II. Le point de vue musulman
En général
1. L'Islam est lunique religion parfaite et définitive. Il a intégré toutes les vraies valeurs des autres religions. Le musulman qui réfléchit selon la tradition s'étonne quil y ait encore aujourd'hui des juifs et des chrétiens, car ces religions ont fondamentalement perdu leur pertinence avec la venue de l'Islam. Le judaïsme et le christianisme ont un caractère provisoire et ne sont, dans le meilleur des cas, que partiellement vrais. Ils ont été pensés pour des communautés humaines restreintes. Il n'y a pas de vraie « valeur » religieuse en dehors de l'Islam, car l'Islam est la seule religion qui est universellement véridique.
2. Les « guerres de religion » sont des faits historiques. Dans le passé, elles eurent lieu entre le monde islamique et le monde chrétien, entre les catholiques et les protestants. Aujourd'hui encore, il se passe des épisodes guerriers au nom de la religion, voyez p.ex. le Liban, lIrlande du Nord, les Philippines, le Soudan, etc.
3. La participation de la religion du christianisme à l'impérialisme, au colonialisme et au nationalisme est un présupposé irréfutable pour beaucoup de musulmans.

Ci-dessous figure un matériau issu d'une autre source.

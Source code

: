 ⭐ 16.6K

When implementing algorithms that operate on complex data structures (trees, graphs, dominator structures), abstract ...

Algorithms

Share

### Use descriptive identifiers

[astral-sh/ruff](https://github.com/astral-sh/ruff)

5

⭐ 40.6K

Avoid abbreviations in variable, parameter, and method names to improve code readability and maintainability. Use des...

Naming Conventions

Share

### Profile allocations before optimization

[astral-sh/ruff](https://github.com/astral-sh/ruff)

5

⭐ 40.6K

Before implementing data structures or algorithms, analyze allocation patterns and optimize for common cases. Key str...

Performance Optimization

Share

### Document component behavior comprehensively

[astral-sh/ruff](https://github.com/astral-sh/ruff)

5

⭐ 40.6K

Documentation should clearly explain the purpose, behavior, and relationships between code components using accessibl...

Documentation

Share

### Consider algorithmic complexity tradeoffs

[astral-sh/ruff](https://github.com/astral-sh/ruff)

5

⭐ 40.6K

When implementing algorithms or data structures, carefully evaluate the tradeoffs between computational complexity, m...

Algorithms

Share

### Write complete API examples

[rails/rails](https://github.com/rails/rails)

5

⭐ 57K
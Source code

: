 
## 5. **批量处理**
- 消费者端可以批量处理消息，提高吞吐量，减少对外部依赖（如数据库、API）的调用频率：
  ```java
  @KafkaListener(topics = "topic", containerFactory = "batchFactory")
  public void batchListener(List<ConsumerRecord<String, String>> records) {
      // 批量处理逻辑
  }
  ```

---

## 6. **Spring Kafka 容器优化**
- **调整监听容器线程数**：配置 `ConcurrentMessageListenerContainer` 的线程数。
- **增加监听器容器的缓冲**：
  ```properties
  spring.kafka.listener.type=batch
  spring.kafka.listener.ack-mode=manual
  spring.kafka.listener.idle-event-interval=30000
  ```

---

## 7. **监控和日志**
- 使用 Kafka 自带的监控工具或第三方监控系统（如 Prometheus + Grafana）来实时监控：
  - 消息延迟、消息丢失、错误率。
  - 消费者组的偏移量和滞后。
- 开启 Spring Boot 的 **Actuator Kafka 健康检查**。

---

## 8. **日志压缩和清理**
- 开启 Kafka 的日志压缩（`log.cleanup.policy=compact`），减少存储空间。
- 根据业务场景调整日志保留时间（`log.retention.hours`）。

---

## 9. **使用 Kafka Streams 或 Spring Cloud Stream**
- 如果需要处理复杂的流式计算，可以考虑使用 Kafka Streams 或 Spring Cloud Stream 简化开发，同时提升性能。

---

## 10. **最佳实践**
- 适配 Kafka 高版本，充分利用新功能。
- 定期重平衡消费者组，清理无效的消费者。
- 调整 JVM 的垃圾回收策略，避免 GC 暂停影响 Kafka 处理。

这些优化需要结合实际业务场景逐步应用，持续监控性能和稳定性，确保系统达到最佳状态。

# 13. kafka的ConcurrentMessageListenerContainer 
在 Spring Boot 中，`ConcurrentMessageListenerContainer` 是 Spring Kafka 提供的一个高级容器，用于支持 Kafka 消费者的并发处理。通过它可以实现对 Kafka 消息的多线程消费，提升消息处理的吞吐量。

4. Passer d'une religion à une autre ne peut pas être un droit. On naît en tant que membre d'une religion donnée et on doit s'y tenir, car elle représente un élément essentiel de l'identité personnelle, collective et nationale. Mais la conversion à l'Islam doit faire exception, car il s'agit ici de l'entrée dans une communauté et structure qui remplace toutes les identités partielles et les rend inutiles.
En détail
1. Le Coran tout entier génère le désir que tous les hommes soient réunis dans une seule et unique communauté religieuse, la Umma, selon ce que Dieu a voulu depuis le commencement. Mais bientôt les hommes se sont séparés en diverses religions, et chacune d'elle revendiquait d'être l'unique vraie religion (Sourate 10,19 ; 11,118 ; 21,92 ; 43,33).
2. L'islam est la dernière religion et il est parfait, conclusif et universel. Il a été annoncé par Mohamed, le « sceau des prophètes », comme le seul chemin véritable pour parvenir au salut (Sourate 3,19.73.85.110 ; 5,3 ; 9,33 ; 43,28 ; 61,9).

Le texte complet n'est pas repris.